In this graph, storage1/storage1 is an LVM volume, and everything else is a physical drive getting a nice name from the patch's aliasing.
@mattbuford Awsome work!
This is exactly as I thought it should work. I am honest, that I do not (yet) have the /dev/disk/by-alias folder, but I assume, that udev will create it if need arises. I will have to try it out on my installation but I think this should be sooner or later put into the current branch as a pull request ;-).
Just a note: I think the names in /dev/disk/by-id should become the default for the diskstats plugins..
Agree, this plugin should at least accept /dev/disk/by-id/* devices to provide consistent and meaningful output on machines with more drives.
@mattbuford would you be willing to create a PR with your patch? For me it seems to work in a short test.
Changing the default to parse /dev/disk/by-id/ might cause the problem of inconsistencies with previous installations. Also, this can be done independently in a separate patch (maybe with some configuration to keep with the old behavior). Nevertheless, this patch should not break anything and thus can be included without much worries as far as I understand it's working principle.
Sure, I'll give it a try. I think the best way to do this is through an ENV variable added to the plugins config file that enables this feature. That way the behavior, and especially data store name, doesn't change unexpectedly on existing installations.
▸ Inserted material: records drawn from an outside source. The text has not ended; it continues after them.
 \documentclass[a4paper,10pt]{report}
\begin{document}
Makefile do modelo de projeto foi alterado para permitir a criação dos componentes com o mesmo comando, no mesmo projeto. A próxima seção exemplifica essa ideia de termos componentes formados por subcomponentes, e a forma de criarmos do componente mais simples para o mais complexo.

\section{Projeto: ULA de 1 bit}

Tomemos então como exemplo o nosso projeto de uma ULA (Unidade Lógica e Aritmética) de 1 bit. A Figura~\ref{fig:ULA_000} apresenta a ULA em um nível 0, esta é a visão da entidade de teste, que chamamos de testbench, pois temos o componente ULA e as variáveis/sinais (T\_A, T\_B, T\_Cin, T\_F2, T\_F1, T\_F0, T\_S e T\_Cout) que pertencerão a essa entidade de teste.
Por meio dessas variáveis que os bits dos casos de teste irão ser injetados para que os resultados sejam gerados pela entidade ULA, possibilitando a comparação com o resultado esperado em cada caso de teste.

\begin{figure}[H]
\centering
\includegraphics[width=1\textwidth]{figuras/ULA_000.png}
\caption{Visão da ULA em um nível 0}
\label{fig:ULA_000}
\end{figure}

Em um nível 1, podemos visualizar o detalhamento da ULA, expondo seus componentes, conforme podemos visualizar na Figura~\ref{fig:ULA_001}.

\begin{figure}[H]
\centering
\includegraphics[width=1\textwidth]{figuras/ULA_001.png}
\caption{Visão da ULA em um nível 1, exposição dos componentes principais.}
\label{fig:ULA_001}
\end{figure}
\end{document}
I believe that this can be done as a global variable, so that it only has to be enabled in the config once and and then that same config section can be referenced to enable support as I add this friendly drive name support to other disk monitoring plugins (assuming I can figure it out and get around to it).
If the ENV variable is set, it will check for an alias and use that as the first priority. If that doesn't exist, it will fall back to WWN. If that doesn't exist, it will use the regular sda style name.
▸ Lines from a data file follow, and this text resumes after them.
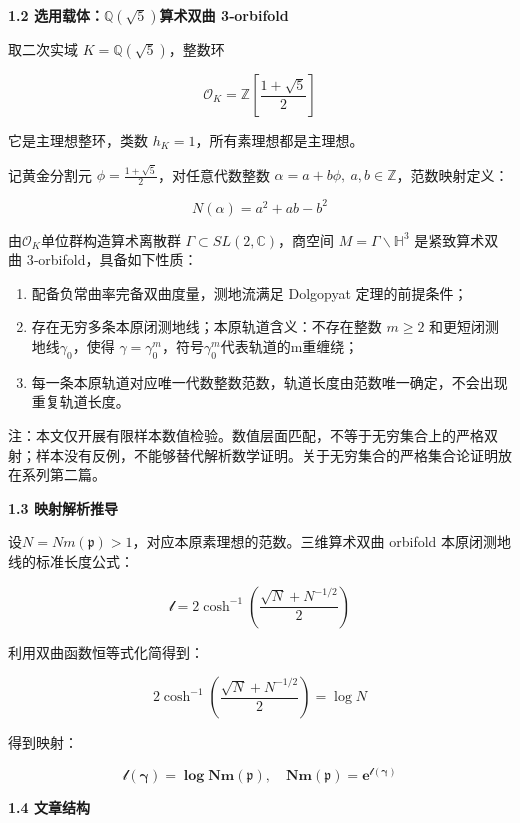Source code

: \documentclass[12pt]{article}
\begin{document}
\textbf{1.2
选用载体：}\(\mathbb{Q}\left( \sqrt{5} \right)\)\textbf{算术双曲
3‑orbifold}

取二次实域 \(K = \mathbb{Q}\left( \sqrt{5} \right)\)，整数环

\[\mathcal{O}_{K} = \mathbb{Z}\left\lbrack \frac{1 + \sqrt{5}}{2} \right\rbrack\]

它是主理想整环，类数 \(h_{K} = 1\)，所有素理想都是主理想。

记黄金分割元 \(\phi = \frac{1 + \sqrt{5}}{2}\)，对任意代数整数
\(\alpha = a + b\phi,\ a,b \in \mathbb{Z}\)，范数映射定义：

\[N(\alpha) = a^{2} + ab - b^{2}\]

由\(\mathcal{O}_{K}\)单位群构造算术离散群
\(\Gamma \subset SL\left( 2,\mathbb{C} \right)\)，商空间
\(M = \Gamma\backslash\mathbb{H}^{3}\) 是紧致算术双曲
3‑orbifold，具备如下性质：

\begin{enumerate}
\def\labelenumi{\arabic{enumi}.}
\item
  配备负常曲率完备双曲度量，测地流满足 Dolgopyat 定理的前提条件；
\item
  存在无穷多条本原闭测地线；本原轨道含义：不存在整数 \(m \geq 2\)
  和更短闭测地线\(\gamma_{0}\)，使得
  \(\gamma = \gamma_{0}^{m}\)，符号\(\gamma_{0}^{m}\)代表轨道的m重缠绕；
\item
  每一条本原轨道对应唯一代数整数范数，轨道长度由范数唯一确定，不会出现重复轨道长度。
\end{enumerate}

注：本文仅开展有限样本数值检验。数值层面匹配，不等于无穷集合上的严格双射；样本没有反例，不能够替代解析数学证明。关于无穷集合的严格集合论证明放在系列第二篇。

\textbf{1.3 映射解析推导}

设\(N = Nm\left( \mathfrak{p} \right) > 1\)，对应本原素理想的范数。三维算术双曲
orbifold 本原闭测地线的标准长度公式：

\[\mathcal{l =}2\cosh^{- 1}\left( \frac{\sqrt{N} + N^{- 1/2}}{2} \right)\]

利用双曲函数恒等式化简得到：

\[2\cosh^{- 1}\left( \frac{\sqrt{N} + N^{- 1/2}}{2} \right) = \log N\]

得到映射：

\[\mathcal{l}\left( \mathbf{\gamma} \right) = \mathbf{\log Nm}\left( \mathfrak{p} \right),\quad\mathbf{Nm}\left( \mathfrak{p} \right) = \mathbf{e}^{\mathcal{l}\left( \mathbf{\gamma} \right)}\]

\textbf{1.4 文章结构}
\end{document}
I did some playing around with WWN, and from my limited home sample set this seems to work reliably for SATA drives. For USB enclosures/docks, it is very hit-or-miss. Some enclosures don't provide WWN at all. Some multi-drive enclosures provide the same WWN (and manufacturer and serial number) for every drive in the enclosure, resulting in only one drive getting a WWN symlink and the rest just not having any. So, the results of using WWN with USB enclosures might not be perfect, but it won't be any worse than randomly moving sda sdb sdc names.
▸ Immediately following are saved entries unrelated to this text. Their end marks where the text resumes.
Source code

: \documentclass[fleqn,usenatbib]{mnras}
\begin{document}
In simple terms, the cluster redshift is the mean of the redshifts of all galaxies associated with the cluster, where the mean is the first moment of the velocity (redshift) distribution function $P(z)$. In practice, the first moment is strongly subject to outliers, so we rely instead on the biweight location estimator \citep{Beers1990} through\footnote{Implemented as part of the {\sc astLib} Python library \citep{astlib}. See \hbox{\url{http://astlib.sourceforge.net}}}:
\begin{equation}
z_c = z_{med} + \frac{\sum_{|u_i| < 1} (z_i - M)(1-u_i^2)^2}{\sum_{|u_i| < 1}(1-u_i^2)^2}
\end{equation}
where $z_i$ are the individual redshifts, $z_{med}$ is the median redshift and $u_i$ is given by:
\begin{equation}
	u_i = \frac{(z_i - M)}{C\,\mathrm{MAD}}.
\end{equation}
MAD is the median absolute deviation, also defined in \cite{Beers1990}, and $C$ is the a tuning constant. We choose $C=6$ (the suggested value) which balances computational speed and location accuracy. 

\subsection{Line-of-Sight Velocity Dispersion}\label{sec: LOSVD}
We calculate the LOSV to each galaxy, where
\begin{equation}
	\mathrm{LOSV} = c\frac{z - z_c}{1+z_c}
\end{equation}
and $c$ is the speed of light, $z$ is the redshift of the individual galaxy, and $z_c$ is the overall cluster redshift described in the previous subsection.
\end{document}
Example disk-to-name code test preferring manual created alias, then automatic WWN, then sd? name on my NAS:
sda array1disk4
sdb array1disk2
sdc array2disk1
sdd array2disk2
sde array1disk1
sdf array1disk3
sdq usbboot
sdj array2disk3
sdk wwn-0x50014ee1ad4a27f0
sdm sdm
sdl sdl
sdn sdn
sdo wwn-0x50014ee257fe401a
sdp wwn-0x50014ee257c457c8
sdh sdh
sds wwn-0x50014ee2ad53b265
sdr wwn-0x50014ee1ac79138c
sdt wwn-0x5000cca224c2a1c9
sdu sdu
sdw sdw
I'll work on figuring out the ENV variable enabling and create a PR once this seems to be working.